▸ **Exercise**:
Only the pictures are dropped; the lines of the material that follow are returned exactly.

▸ **Records provided**:
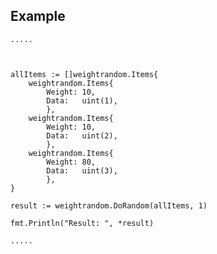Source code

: 	
## Example

	.....



	allItems := []weightrandom.Items{
    	weightrandom.Items{
      		Weight: 10,
      		Data:   uint(1),
    		},
    	weightrandom.Items{
      		Weight: 10,
      		Data:   uint(2),
    		},
    	weightrandom.Items{
      		Weight: 80,
      		Data:   uint(3),
    		},
  	}
  
	result := weightrandom.DoRandom(allItems, 1)

	fmt.Println("Result: ", *result)

	.....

▸ **Output of the task**:
Source code

: 	
## Example

	.....



	allItems := []weightrandom.Items{
    	weightrandom.Items{
      		Weight: 10,
      		Data:   uint(1),
    		},
    	weightrandom.Items{
      		Weight: 10,
      		Data:   uint(2),
    		},
    	weightrandom.Items{
      		Weight: 80,
      		Data:   uint(3),
    		},
  	}
  
	result := weightrandom.DoRandom(allItems, 1)

	fmt.Println("Result: ", *result)

	.....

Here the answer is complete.